DATA PROVIDED: Begin

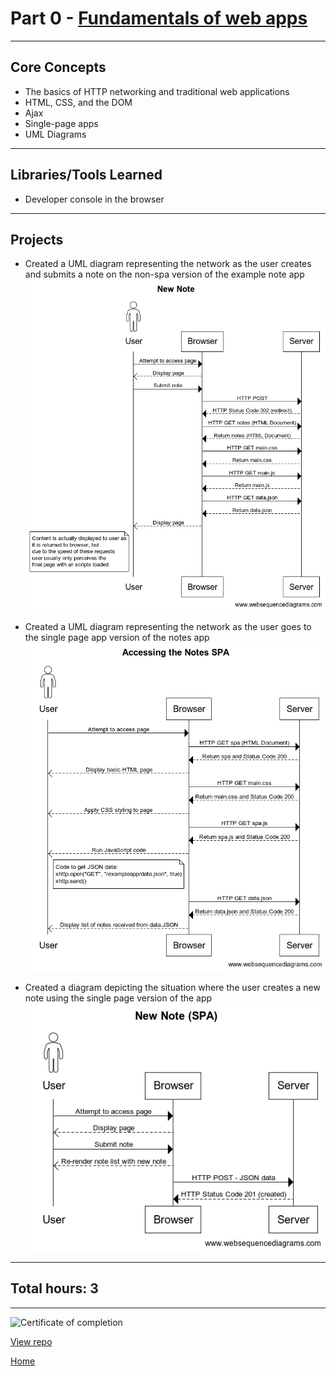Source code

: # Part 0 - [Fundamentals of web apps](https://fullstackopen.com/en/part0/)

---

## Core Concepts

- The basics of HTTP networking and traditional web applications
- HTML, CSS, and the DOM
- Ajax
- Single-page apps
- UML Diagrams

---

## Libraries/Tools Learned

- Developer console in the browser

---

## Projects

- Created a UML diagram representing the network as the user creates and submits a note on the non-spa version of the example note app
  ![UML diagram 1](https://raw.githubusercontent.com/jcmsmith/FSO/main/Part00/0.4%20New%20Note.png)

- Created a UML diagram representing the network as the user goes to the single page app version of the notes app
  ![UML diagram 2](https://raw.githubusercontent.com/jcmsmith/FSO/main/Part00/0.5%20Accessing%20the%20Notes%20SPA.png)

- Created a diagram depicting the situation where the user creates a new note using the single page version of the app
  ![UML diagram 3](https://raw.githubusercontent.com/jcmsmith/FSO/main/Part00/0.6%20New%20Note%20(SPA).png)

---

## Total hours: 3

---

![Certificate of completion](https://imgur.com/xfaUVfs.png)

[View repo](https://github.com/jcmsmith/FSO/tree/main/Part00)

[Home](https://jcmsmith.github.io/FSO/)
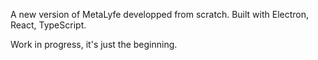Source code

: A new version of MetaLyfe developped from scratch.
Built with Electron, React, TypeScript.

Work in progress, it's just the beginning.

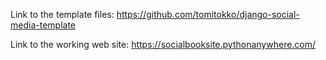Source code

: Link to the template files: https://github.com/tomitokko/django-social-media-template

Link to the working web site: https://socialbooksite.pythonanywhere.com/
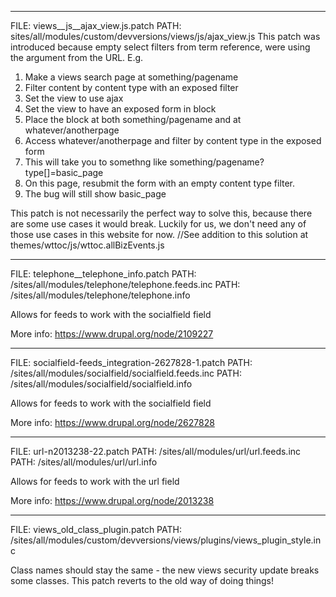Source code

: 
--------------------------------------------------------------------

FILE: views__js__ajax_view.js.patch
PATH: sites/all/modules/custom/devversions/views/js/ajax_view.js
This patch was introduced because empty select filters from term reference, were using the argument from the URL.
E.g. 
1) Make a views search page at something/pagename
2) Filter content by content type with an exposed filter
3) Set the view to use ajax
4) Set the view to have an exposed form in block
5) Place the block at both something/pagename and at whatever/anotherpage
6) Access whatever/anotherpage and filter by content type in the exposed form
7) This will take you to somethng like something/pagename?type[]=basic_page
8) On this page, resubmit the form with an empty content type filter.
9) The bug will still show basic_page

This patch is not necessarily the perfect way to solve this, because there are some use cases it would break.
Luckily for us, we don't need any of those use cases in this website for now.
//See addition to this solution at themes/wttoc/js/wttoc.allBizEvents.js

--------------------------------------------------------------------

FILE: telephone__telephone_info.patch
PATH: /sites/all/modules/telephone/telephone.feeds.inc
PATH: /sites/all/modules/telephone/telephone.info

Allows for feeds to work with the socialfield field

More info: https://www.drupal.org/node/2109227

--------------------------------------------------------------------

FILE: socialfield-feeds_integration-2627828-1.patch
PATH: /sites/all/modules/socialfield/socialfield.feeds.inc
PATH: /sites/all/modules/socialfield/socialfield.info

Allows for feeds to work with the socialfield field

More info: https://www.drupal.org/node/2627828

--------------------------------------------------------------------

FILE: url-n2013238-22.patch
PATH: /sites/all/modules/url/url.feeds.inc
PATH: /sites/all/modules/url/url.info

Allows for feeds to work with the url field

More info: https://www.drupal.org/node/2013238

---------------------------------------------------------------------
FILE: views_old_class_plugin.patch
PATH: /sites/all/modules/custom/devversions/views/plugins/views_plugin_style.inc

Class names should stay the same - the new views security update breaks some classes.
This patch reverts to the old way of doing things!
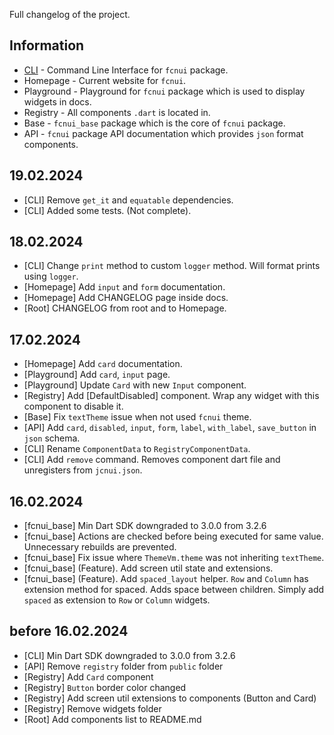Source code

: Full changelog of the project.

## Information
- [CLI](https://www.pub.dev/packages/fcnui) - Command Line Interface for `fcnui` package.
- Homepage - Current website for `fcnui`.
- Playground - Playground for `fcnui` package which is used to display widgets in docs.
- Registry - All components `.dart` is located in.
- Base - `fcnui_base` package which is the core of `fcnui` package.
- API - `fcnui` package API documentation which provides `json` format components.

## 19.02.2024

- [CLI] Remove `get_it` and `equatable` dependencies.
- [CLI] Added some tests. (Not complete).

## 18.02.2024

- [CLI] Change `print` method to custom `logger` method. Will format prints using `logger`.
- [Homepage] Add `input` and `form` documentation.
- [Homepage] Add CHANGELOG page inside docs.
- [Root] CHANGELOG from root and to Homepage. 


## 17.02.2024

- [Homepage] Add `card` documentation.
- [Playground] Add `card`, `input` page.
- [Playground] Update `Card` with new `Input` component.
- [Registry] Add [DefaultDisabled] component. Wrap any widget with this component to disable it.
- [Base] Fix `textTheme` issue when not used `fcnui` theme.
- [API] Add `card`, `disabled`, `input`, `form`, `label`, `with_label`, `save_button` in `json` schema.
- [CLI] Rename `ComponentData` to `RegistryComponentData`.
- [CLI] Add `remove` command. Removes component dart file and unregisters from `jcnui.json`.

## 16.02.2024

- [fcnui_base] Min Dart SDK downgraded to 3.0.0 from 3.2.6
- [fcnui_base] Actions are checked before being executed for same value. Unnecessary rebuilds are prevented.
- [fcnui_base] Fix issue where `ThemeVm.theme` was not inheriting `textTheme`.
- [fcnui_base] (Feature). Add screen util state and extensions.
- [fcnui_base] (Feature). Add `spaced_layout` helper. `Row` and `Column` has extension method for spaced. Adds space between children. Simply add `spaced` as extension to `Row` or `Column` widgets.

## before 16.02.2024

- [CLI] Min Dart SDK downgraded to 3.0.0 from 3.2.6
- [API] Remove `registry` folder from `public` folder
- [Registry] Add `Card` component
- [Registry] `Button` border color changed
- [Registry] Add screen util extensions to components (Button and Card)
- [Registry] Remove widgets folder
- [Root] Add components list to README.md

DATA PROVIDED: End

- WORK INSTRUCTION
Return all the data exactly, and keep the pictures out.

- SOLVED EXERCISE
Source code

: # Part 0 - [Fundamentals of web apps](https://fullstackopen.com/en/part0/)

---

## Core Concepts

- The basics of HTTP networking and traditional web applications
- HTML, CSS, and the DOM
- Ajax
- Single-page apps
- UML Diagrams

---

## Libraries/Tools Learned

- Developer console in the browser

---

## Projects

- Created a UML diagram representing the network as the user creates and submits a note on the non-spa version of the example note app
  ![UML diagram 1](https://raw.githubusercontent.com/jcmsmith/FSO/main/Part00/0.4%20New%20Note.png)

- Created a UML diagram representing the network as the user goes to the single page app version of the notes app
  ![UML diagram 2](https://raw.githubusercontent.com/jcmsmith/FSO/main/Part00/0.5%20Accessing%20the%20Notes%20SPA.png)

- Created a diagram depicting the situation where the user creates a new note using the single page version of the app
  ![UML diagram 3](https://raw.githubusercontent.com/jcmsmith/FSO/main/Part00/0.6%20New%20Note%20(SPA).png)

---

## Total hours: 3

---

![Certificate of completion](https://imgur.com/xfaUVfs.png)

[View repo](https://github.com/jcmsmith/FSO/tree/main/Part00)

[Home](https://jcmsmith.github.io/FSO/)
Source code

: A new version of MetaLyfe developped from scratch.
Built with Electron, React, TypeScript.

Work in progress, it's just the beginning.

Source code

: Link to the template files: https://github.com/tomitokko/django-social-media-template

Link to the working web site: https://socialbooksite.pythonanywhere.com/
Source code

: 
--------------------------------------------------------------------

FILE: views__js__ajax_view.js.patch
PATH: sites/all/modules/custom/devversions/views/js/ajax_view.js
This patch was introduced because empty select filters from term reference, were using the argument from the URL.
E.g. 
1) Make a views search page at something/pagename
2) Filter content by content type with an exposed filter
3) Set the view to use ajax
4) Set the view to have an exposed form in block
5) Place the block at both something/pagename and at whatever/anotherpage
6) Access whatever/anotherpage and filter by content type in the exposed form
7) This will take you to somethng like something/pagename?type[]=basic_page
8) On this page, resubmit the form with an empty content type filter.
9) The bug will still show basic_page

This patch is not necessarily the perfect way to solve this, because there are some use cases it would break.
Luckily for us, we don't need any of those use cases in this website for now.
//See addition to this solution at themes/wttoc/js/wttoc.allBizEvents.js

--------------------------------------------------------------------

FILE: telephone__telephone_info.patch
PATH: /sites/all/modules/telephone/telephone.feeds.inc
PATH: /sites/all/modules/telephone/telephone.info

Allows for feeds to work with the socialfield field

More info: https://www.drupal.org/node/2109227

--------------------------------------------------------------------

FILE: socialfield-feeds_integration-2627828-1.patch
PATH: /sites/all/modules/socialfield/socialfield.feeds.inc
PATH: /sites/all/modules/socialfield/socialfield.info

Allows for feeds to work with the socialfield field

More info: https://www.drupal.org/node/2627828

--------------------------------------------------------------------

FILE: url-n2013238-22.patch
PATH: /sites/all/modules/url/url.feeds.inc
PATH: /sites/all/modules/url/url.info

Allows for feeds to work with the url field

More info: https://www.drupal.org/node/2013238

---------------------------------------------------------------------
FILE: views_old_class_plugin.patch
PATH: /sites/all/modules/custom/devversions/views/plugins/views_plugin_style.inc

Class names should stay the same - the new views security update breaks some classes.
This patch reverts to the old way of doing things!
Source code

: Full changelog of the project.

## Information
- [CLI](https://www.pub.dev/packages/fcnui) - Command Line Interface for `fcnui` package.
- Homepage - Current website for `fcnui`.
- Playground - Playground for `fcnui` package which is used to display widgets in docs.
- Registry - All components `.dart` is located in.
- Base - `fcnui_base` package which is the core of `fcnui` package.
- API - `fcnui` package API documentation which provides `json` format components.

## 19.02.2024

- [CLI] Remove `get_it` and `equatable` dependencies.
- [CLI] Added some tests. (Not complete).

## 18.02.2024

- [CLI] Change `print` method to custom `logger` method. Will format prints using `logger`.
- [Homepage] Add `input` and `form` documentation.
- [Homepage] Add CHANGELOG page inside docs.
- [Root] CHANGELOG from root and to Homepage. 


## 17.02.2024

- [Homepage] Add `card` documentation.
- [Playground] Add `card`, `input` page.
- [Playground] Update `Card` with new `Input` component.
- [Registry] Add [DefaultDisabled] component. Wrap any widget with this component to disable it.
- [Base] Fix `textTheme` issue when not used `fcnui` theme.
- [API] Add `card`, `disabled`, `input`, `form`, `label`, `with_label`, `save_button` in `json` schema.
- [CLI] Rename `ComponentData` to `RegistryComponentData`.
- [CLI] Add `remove` command. Removes component dart file and unregisters from `jcnui.json`.

## 16.02.2024

- [fcnui_base] Min Dart SDK downgraded to 3.0.0 from 3.2.6
- [fcnui_base] Actions are checked before being executed for same value. Unnecessary rebuilds are prevented.
- [fcnui_base] Fix issue where `ThemeVm.theme` was not inheriting `textTheme`.
- [fcnui_base] (Feature). Add screen util state and extensions.
- [fcnui_base] (Feature). Add `spaced_layout` helper. `Row` and `Column` has extension method for spaced. Adds space between children. Simply add `spaced` as extension to `Row` or `Column` widgets.

## before 16.02.2024

- [CLI] Min Dart SDK downgraded to 3.0.0 from 3.2.6
- [API] Remove `registry` folder from `public` folder
- [Registry] Add `Card` component
- [Registry] `Button` border color changed
- [Registry] Add screen util extensions to components (Button and Card)
- [Registry] Remove widgets folder
- [Root] Add components list to README.md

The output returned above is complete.